Port Moresby Strikers, also known as Southern Strikers, are a professional football club founded in 2017 and based in Port Moresby, Papua New Guinea.

Their best domestic result to date came in the 2018 edition of the Papua New Guinea National Soccer League, when they finished 5th.

History 
The club was founded in 2017, shortly before the start of the 2017 National Soccer League season. The side were due to take part in the 2017 edition of the league alongside six other teams, but failed to show for their first match. In May 2017, it was reported that the side had deferred their application fee for the following season, and in doing so were the first side to confirm their interest ahead of the 2018 season.

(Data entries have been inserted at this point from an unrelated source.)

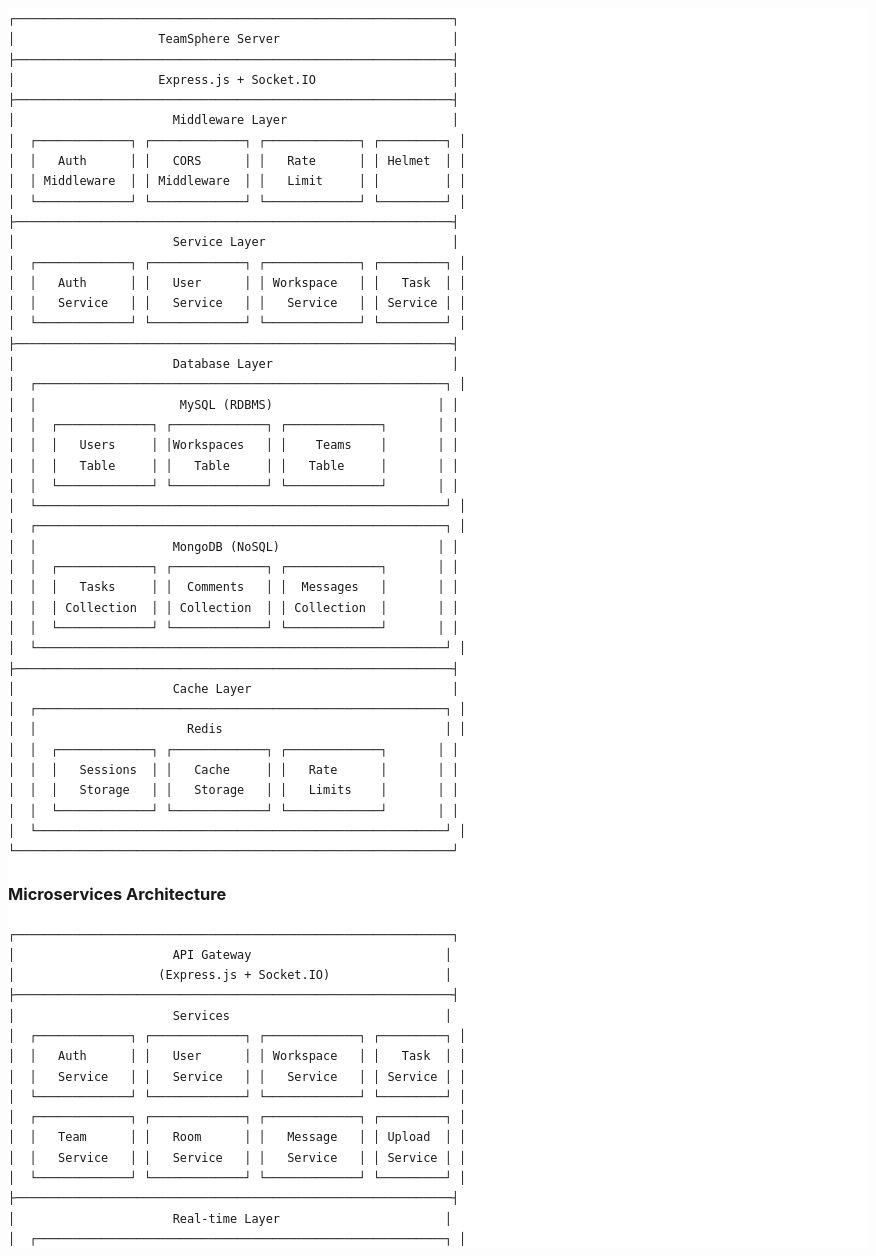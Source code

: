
 ```
┌─────────────────────────────────────────────────────────────┐
│                    TeamSphere Server                        │
├─────────────────────────────────────────────────────────────┤
│                    Express.js + Socket.IO                   │
├─────────────────────────────────────────────────────────────┤
│                      Middleware Layer                       │
│  ┌─────────────┐ ┌─────────────┐ ┌─────────────┐ ┌─────────┐ │
│  │   Auth      │ │   CORS      │ │   Rate      │ │ Helmet  │ │
│  │ Middleware  │ │ Middleware  │ │   Limit     │ │         │ │
│  └─────────────┘ └─────────────┘ └─────────────┘ └─────────┘ │
├─────────────────────────────────────────────────────────────┤
│                      Service Layer                          │
│  ┌─────────────┐ ┌─────────────┐ ┌─────────────┐ ┌─────────┐ │
│  │   Auth      │ │   User      │ │ Workspace   │ │   Task  │ │
│  │   Service   │ │   Service   │ │   Service   │ │ Service │ │
│  └─────────────┘ └─────────────┘ └─────────────┘ └─────────┘ │
├─────────────────────────────────────────────────────────────┤
│                      Database Layer                         │
│  ┌─────────────────────────────────────────────────────────┐ │
│  │                    MySQL (RDBMS)                       │ │
│  │  ┌─────────────┐ ┌─────────────┐ ┌─────────────┐       │ │
│  │  │   Users     │ │Workspaces   │ │    Teams    │       │ │
│  │  │   Table     │ │   Table     │ │   Table     │       │ │
│  │  └─────────────┘ └─────────────┘ └─────────────┘       │ │
│  └─────────────────────────────────────────────────────────┘ │
│  ┌─────────────────────────────────────────────────────────┐ │
│  │                   MongoDB (NoSQL)                      │ │
│  │  ┌─────────────┐ ┌─────────────┐ ┌─────────────┐       │ │
│  │  │   Tasks     │ │  Comments   │ │  Messages   │       │ │
│  │  │ Collection  │ │ Collection  │ │ Collection  │       │ │
│  │  └─────────────┘ └─────────────┘ └─────────────┘       │ │
│  └─────────────────────────────────────────────────────────┘ │
├─────────────────────────────────────────────────────────────┤
│                      Cache Layer                            │
│  ┌─────────────────────────────────────────────────────────┐ │
│  │                     Redis                               │ │
│  │  ┌─────────────┐ ┌─────────────┐ ┌─────────────┐       │ │
│  │  │   Sessions  │ │   Cache     │ │   Rate      │       │ │
│  │  │   Storage   │ │   Storage   │ │   Limits    │       │ │
│  │  └─────────────┘ └─────────────┘ └─────────────┘       │ │
│  └─────────────────────────────────────────────────────────┘ │
└─────────────────────────────────────────────────────────────┘
```

### **Microservices Architecture**

```
┌─────────────────────────────────────────────────────────────┐
│                      API Gateway                           │
│                    (Express.js + Socket.IO)                │
├─────────────────────────────────────────────────────────────┤
│                      Services                              │
│  ┌─────────────┐ ┌─────────────┐ ┌─────────────┐ ┌─────────┐ │
│  │   Auth      │ │   User      │ │ Workspace   │ │   Task  │ │
│  │   Service   │ │   Service   │ │   Service   │ │ Service │ │
│  └─────────────┘ └─────────────┘ └─────────────┘ └─────────┘ │
│  ┌─────────────┐ ┌─────────────┐ ┌─────────────┐ ┌─────────┐ │
│  │   Team      │ │   Room      │ │   Message   │ │ Upload  │ │
│  │   Service   │ │   Service   │ │   Service   │ │ Service │ │
│  └─────────────┘ └─────────────┘ └─────────────┘ └─────────┘ │
├─────────────────────────────────────────────────────────────┤
│                      Real-time Layer                       │
│  ┌─────────────────────────────────────────────────────────┐ │
```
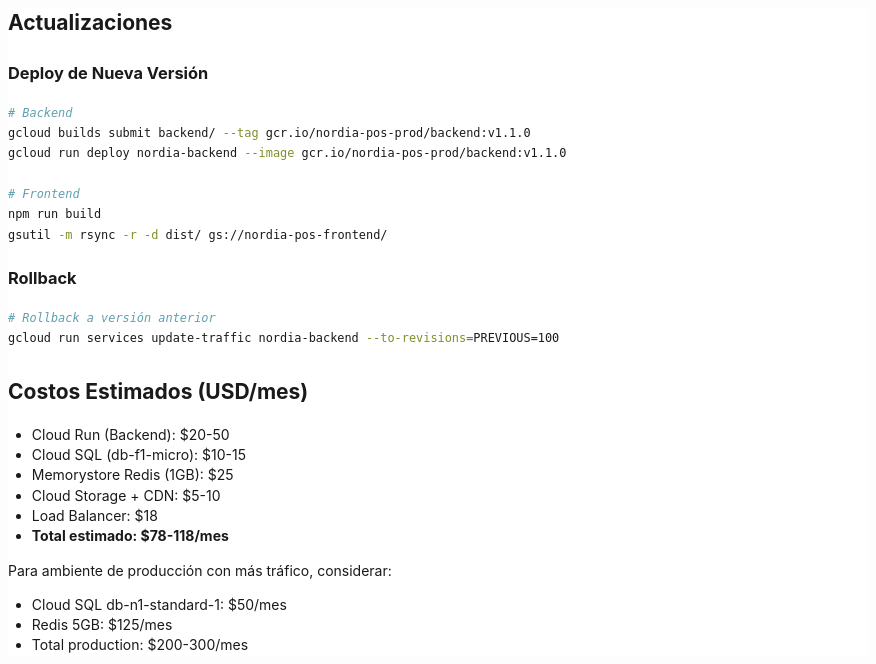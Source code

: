 ## Actualizaciones

### Deploy de Nueva Versión

```bash
# Backend
gcloud builds submit backend/ --tag gcr.io/nordia-pos-prod/backend:v1.1.0
gcloud run deploy nordia-backend --image gcr.io/nordia-pos-prod/backend:v1.1.0

# Frontend
npm run build
gsutil -m rsync -r -d dist/ gs://nordia-pos-frontend/
```

### Rollback

```bash
# Rollback a versión anterior
gcloud run services update-traffic nordia-backend --to-revisions=PREVIOUS=100
```

## Costos Estimados (USD/mes)

- Cloud Run (Backend): $20-50
- Cloud SQL (db-f1-micro): $10-15
- Memorystore Redis (1GB): $25
- Cloud Storage + CDN: $5-10
- Load Balancer: $18
- **Total estimado: $78-118/mes**

Para ambiente de producción con más tráfico, considerar:
- Cloud SQL db-n1-standard-1: $50/mes
- Redis 5GB: $125/mes
- Total production: $200-300/mes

By January 2018, their participation in the 2018 season was confirmed, alongside six other teams. However, their season didn't get off to the best of starts, losing their first three games, firstly to fellow debutants FC Momase, and then to more experienced sides Madang FC and Besta PNG United. Their first victory came in the fourth week of fixtures against Morobe Wawens, who they defeated 4–3 after having been two goals down. The side failed to win any more matches throughout the season, and were almost suspended from the league in May 2018 after they had failed to fully settle their affiliation fees, but the club eventually did so by 10 May and were subsequently awarded two default victories against Buang FC and FC Momase, who did fail to settle their fees. This meant the side finished 5th overall, and failed to qualify for the playoffs.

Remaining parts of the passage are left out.